In the end, it is a story about gun laws that critics say have no teeth, that allow gun merchants to profit and prosper by selling weapons of death to virtually anyone willing to pay the price.

Criminal Purchasers

In the fall of 1992, ATF inspectors went through Traders' sales records for the first time in six years.

They found nearly 300 gun sales that they suspected involved violations of federal laws. Most of the purchasers bought multiple assault rifles and high-powered handguns, federal records show.

But ATF agents gave Traders high marks during the inspection, concluding the store had an "excellent record-keeping system." The ATF had no proof that salespeople at Traders knew that guns had been sold to ineligible purchasers.

High praise for Traders' record-keeping is a marked improvement. Federal officials first tried to get Traders to stop selling guns fifteen years ago, citing a record-keeping system so sloppy the store couldn't account for some 200 guns.

But Cucchiara, the store's owner, managed to keep his license after a four-year legal battle. Since then, a CIR review of official documents shows, Traders has repeatedly been connected to improper gun sales (click here for chronology):

-- A San Francisco police inspector wrote in 1992 that Traders had sold more than 800 handguns to a man who in turn sold them "by the case" on the streets of San Francisco. The man peddles the guns to "kids and dope dealers," Inspector Ken King said in an interview. The man purchased the guns using an improper license -- one that allowed him to collect curios and relics, King said. Under federal law, Traders salespeople should not have sold the man firearms that were not classified as collector's items by the ATF without asking him to abide by California's 15-day waiting period, as well as state and federal firearms registration requirements, said ATF lawyer Larry Nickell. [The ATF investigated the case. The man was indicted on one count of dealing firearms without a license and served one year in a federal prison. No action was taken by the US Attorney's office against Traders'.]

-- A man convicted last year in a case that involved his supplying firearms to a notorious Oakland gang boasted during a phone conversation wiretapped by federal investigators that he could buy guns "on the under"at Traders. The man explained during an interview that an employee at the store sold guns with the serial numbers scratched off. ATF agent Dower said the agency has not been able to substantiate the man's claim.

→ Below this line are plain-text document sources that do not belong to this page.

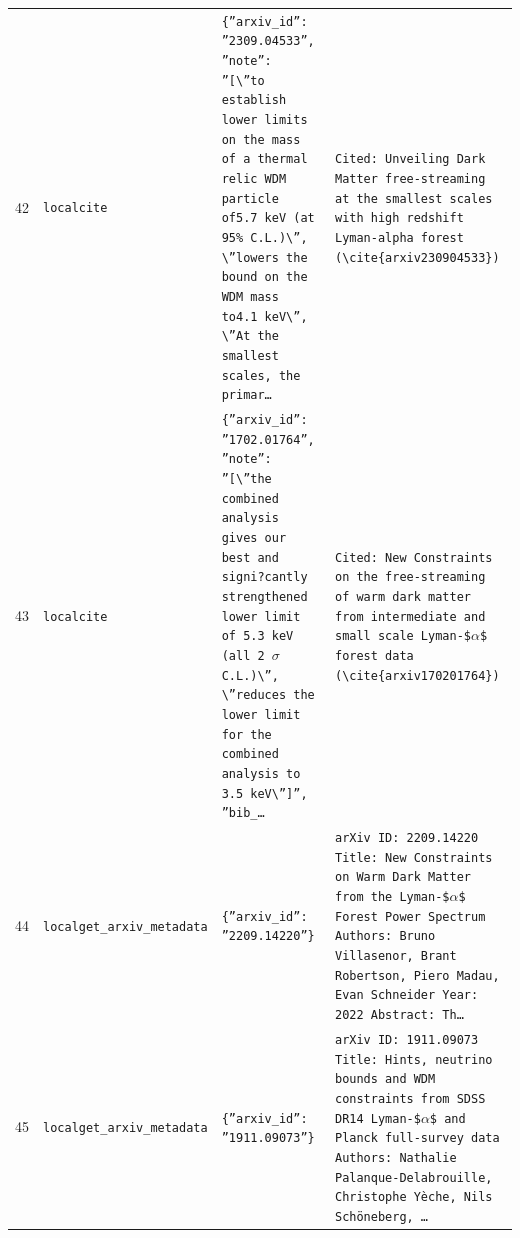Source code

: \documentclass[11pt,a4paper]{article}
\begin{document}
\begin{longtable}{@{}p{}p{}p{}p{}@{}}
42 & \texttt{local}\newline\texttt{cite} & \texttt{\{''arxiv\_\allowbreak{}id'':\allowbreak{} ''2309.04533'',\allowbreak{} ''note'':\allowbreak{} ''[\textbackslash{}\allowbreak{}''to establish lower limits on the mass of a thermal relic WDM particle of5.7 keV (at 95\% C.L.)\allowbreak{}\textbackslash{}\allowbreak{}'',\allowbreak{} \textbackslash{}\allowbreak{}''lowers the bound on the WDM mass to4.1 keV\textbackslash{}\allowbreak{}'',\allowbreak{} \textbackslash{}\allowbreak{}''At the smallest scales,\allowbreak{} the primar\ldots{}\allowbreak{}} & \texttt{Cited:\allowbreak{} Unveiling Dark Matter free-streaming at the smallest scales with high redshift Lyman-alpha forest (\textbackslash{}\allowbreak{}cite\{arxiv230904533\}\allowbreak{})\allowbreak{}} \\
43 & \texttt{local}\newline\texttt{cite} & \texttt{\{''arxiv\_\allowbreak{}id'':\allowbreak{} ''1702.01764'',\allowbreak{} ''note'':\allowbreak{} ''[\textbackslash{}\allowbreak{}''the combined analysis gives our best and signi?cantly strengthened lower limit of 5.3 keV (all 2 $\sigma$ C.L.)\allowbreak{}\textbackslash{}\allowbreak{}'',\allowbreak{} \textbackslash{}\allowbreak{}''reduces the lower limit for the combined analysis to 3.5 keV\textbackslash{}\allowbreak{}'']\allowbreak{}'',\allowbreak{} ''bib\_\allowbreak{}\ldots{}\allowbreak{}} & \texttt{Cited:\allowbreak{} New Constraints on the free-streaming of warm dark matter from intermediate and small scale Lyman-\$$\alpha$\$ forest data (\textbackslash{}\allowbreak{}cite\{arxiv170201764\}\allowbreak{})\allowbreak{}} \\
44 & \texttt{local}\newline\texttt{get\_\allowbreak{}arxiv\_\allowbreak{}metadata} & \texttt{\{''arxiv\_\allowbreak{}id'':\allowbreak{} ''2209.14220''\}\allowbreak{}} & \texttt{arXiv ID:\allowbreak{} 2209.14220 Title:\allowbreak{} New Constraints on Warm Dark Matter from the Lyman-\$$\alpha$\$ Forest Power Spectrum Authors:\allowbreak{} Bruno Villasenor,\allowbreak{} Brant Robertson,\allowbreak{} Piero Madau,\allowbreak{} Evan Schneider Year:\allowbreak{} 2022 Abstract:\allowbreak{} Th\ldots{}\allowbreak{}} \\
45 & \texttt{local}\newline\texttt{get\_\allowbreak{}arxiv\_\allowbreak{}metadata} & \texttt{\{''arxiv\_\allowbreak{}id'':\allowbreak{} ''1911.09073''\}\allowbreak{}} & \texttt{arXiv ID:\allowbreak{} 1911.09073 Title:\allowbreak{} Hints,\allowbreak{} neutrino bounds and WDM constraints from SDSS DR14 Lyman-\$$\alpha$\$ and Planck full-survey data Authors:\allowbreak{} Nathalie Palanque-Delabrouille,\allowbreak{} Christophe Yèche,\allowbreak{} Nils Schöneberg,\allowbreak{} \ldots{}\allowbreak{}} \\

\end{longtable}
\end{document}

--There have been accusations that Traders has permitted "straw sales" of guns (that is, to people who are merely "fronts" for illegal purchasers). In 1992, ATF agents identified 24 people, all ineligible to purchase guns, who were suspected of getting their guns from Traders through straw sales.

--There have been instances of sales to minors, which is prohibited by law. A teenager blinded a man in the eye in 1987 with a paint-pellet gun bought from Traders; the victim later won a $350,000 settlement from the store, his attorney said. In 1983, a San Leandro police detective reported to the AFT that a minor bought two handguns there.

The record of questionable sales has hardly hampered Traders' business. Boasting the lowest gun prices in the Bay Area and maintaining an inventory of 10,000 firearms, Traders draws a phenomenal number of customers from both sides of the law. In its over-the-counter retail business, its wholesale business to other gun dealers and its international police supply business, Traders sold 22,363 weapons in 1992.

Owner Cucchiara declined to be interviewed at length for this article, saying that because the media favor gun control, his side is never fairly represented. He also said that no one was interested in the "ancient history" of his gun business and that Traders wouldn' t have remained in business for the past 35 years if he or his employees had broken any laws.

But federal officials say the battle they have had with Traders illustrates how difficult it is to regulate gun dealers under federal laws.

Under the Gun Control Act passed [29] years ago, it is not enough for the ATF to prove a gun dealer sold guns in violation of the law. The government must also prove that the dealer intended to break the law, that the violation was more than a careless mistake.

"Most gun dealers who would have a propensity to turn a blind eye are smart enough to realize they arenít going to do anything like that in front of witnesses," says ATF agent Dower. "So where do you go for the information?"

And even when federal officials prove their case (as they did in the early 1980s, when the courts agreed that Cucchiara had violated the law) that may not be enough. George Stoll, one of the prosecutors involved in the case then, says federal officials have concluded that -- because of the weakness of federal laws -- it is " more or less impossible" to shut down a store as large as Traders.

Loophole for Gun Dealers

traders About 15 years ago, federal officials decided it was time to close down Traders' gun business. The store had such a bad record-keeping system that Cucchiara couldn't account for 200 guns that were supposed to be in his stock, documents show. Also, many guns sold were traced back to ineligiblepurchasers.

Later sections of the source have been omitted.